A arquitetura social é fundamental em um país no qual, segundo o Censo 2022, 8,1% da população brasileira vive em favelas e comunidades urbanas

29 de Abril de 2026

“Ah, mas para resolver isso aqui você tem que chamar um arquiteto”.

Todas as vezes que eu ouvi isso na minha vida, automaticamente meu cérebro criou duas imagens. A primeira: uma conta com valores altíssimos. A segunda: um aviso que dizia “querida, isso não é para você”.

Isso porque a própria palavra “arquitetura” era algo que tecnicamente passava longe, muito longe, do morro e dos conjuntos habitacionais onde cresci: nestes locais, muita gente é engenheiro, arquiteto, mestre de obra, pedreiro e designer de interiores ao mesmo tempo, de uma vez só. Isso nunca significou — atenção aqui — desprezo pelas importantes habilidades específicas de cada profissão citada, mas sim a necessidade de muitos dribles financeiros para se ter ou melhorar um lar.

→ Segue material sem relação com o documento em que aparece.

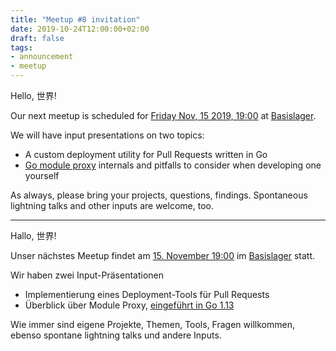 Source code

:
 ```yaml
---
title: "Meetup #8 invitation"
date: 2019-10-24T12:00:00+02:00
draft: false
tags:
- announcement
- meetup
---
```


Hello, 世界!

Our next meetup is scheduled for [Friday Nov, 15 2019, 19:00](https://www.meetup.com/Leipzig-Golang/events/265955691/) at [Basislager](https://www.basislager.co/).

We will have input presentations on two topics:

* A custom deployment utility for Pull Requests written in Go
* [Go module proxy](https://proxy.golang.org/) internals and pitfalls to consider when developing one yourself

As always, please bring your projects, questions, findings. Spontaneous
lightning talks and other inputs are welcome, too.

----

Hallo, 世界!

Unser nächstes Meetup findet am [15. November 19:00](https://www.meetup.com/Leipzig-Golang/events/265955691/) im [Basislager](https://www.basislager.co/) statt.

Wir haben zwei Input-Präsentationen

* Implementierung eines Deployment-Tools für Pull Requests
* Überblick über Module Proxy, [eingeführt in Go 1.13](https://proxy.golang.org/)

Wie immer sind eigene Projekte, Themen, Tools, Fragen willkommen, ebenso
spontane lightning talks und andere Inputs.

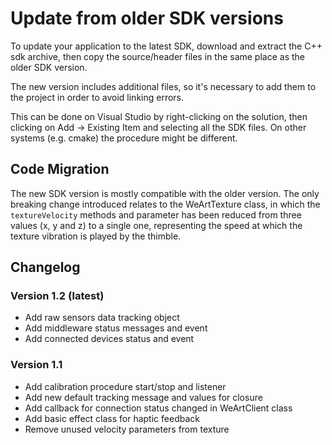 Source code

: # Update from older SDK versions

To update your application to the latest SDK, download and extract the C++ sdk archive, then copy the source/header files in the same place as the older SDK version.

The new version includes additional files, so it's necessary to add them to the project in order to avoid linking errors.

This can be done on Visual Studio by right-clicking on the solution, then clicking on Add -> Existing Item and selecting all the SDK files.
On other systems (e.g. cmake) the procedure might be different.

## Code Migration

The new SDK version is mostly compatible with the older version.
The only breaking change introduced relates to the WeArtTexture class, in which the ```textureVelocity``` methods and parameter has been reduced from three values (x, y and z) to a single one, representing the speed at which the texture vibration is played by the thimble.

## Changelog
### Version 1.2 (latest)
* Add raw sensors data tracking object
* Add middleware status messages and event
* Add connected devices status and event

### Version 1.1
* Add calibration procedure start/stop and listener
* Add new default tracking message and values for closure
* Add callback for connection status changed in WeArtClient class
* Add basic effect class for haptic feedback
* Remove unused velocity parameters from texture
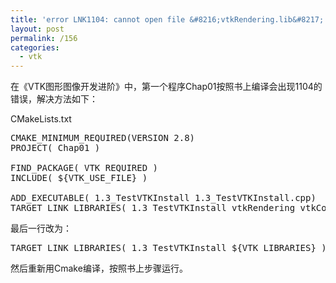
 ```yaml
---
title: 'error LNK1104: cannot open file &#8216;vtkRendering.lib&#8217; 解决方法'
layout: post
permalink: /156
categories:
  - vtk
---
```

在《VTK图形图像开发进阶》中，第一个程序Chap01按照书上编译会出现1104的错误，解决方法如下：

CMakeLists.txt

<pre class="brush: cpp; title: ; notranslate" title="">CMAKE_MINIMUM_REQUIRED(VERSION 2.8)
PROJECT( Chap01 )

FIND_PACKAGE( VTK REQUIRED )
INCLUDE( ${VTK_USE_FILE} )

ADD_EXECUTABLE( 1.3_TestVTKInstall 1.3_TestVTKInstall.cpp)
TARGET_LINK_LIBRARIES( 1.3_TestVTKInstall vtkRendering vtkCommon )
</pre>

最后一行改为：

<pre class="brush: cpp; title: ; notranslate" title="">TARGET_LINK_LIBRARIES( 1.3_TestVTKInstall ${VTK_LIBRARIES} )
</pre>

然后重新用Cmake编译，按照书上步骤运行。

Assim, esse (ou essa) super-ninja-faz-tudo é a pessoa que desenha e levanta a casa do chão; cava fundação; bate laje; cria um, dois, vinte “puxadinhos”. Muitas vezes, as ideias da casa perfeita acalentadas na cabeça e no coração ficam no papel. Daí, multiplicam-se as paredes sem rebocos, os pisos não finalizados e os banheiros sem qualquer louça sanitária: adolescente, cheguei a viver em uma casa cuja metade permaneceu só no tijolo aparente, sem estruturas para as janelas e, reparem, sem boa parte do teto. De certa forma, morei em uma “casa muito engraçada”. O motivo: no meio da construção, a grana da minha mãe acabou.

Assim, falar “chama um arquiteto” nesses cenários soava como piada ou mesmo afronta.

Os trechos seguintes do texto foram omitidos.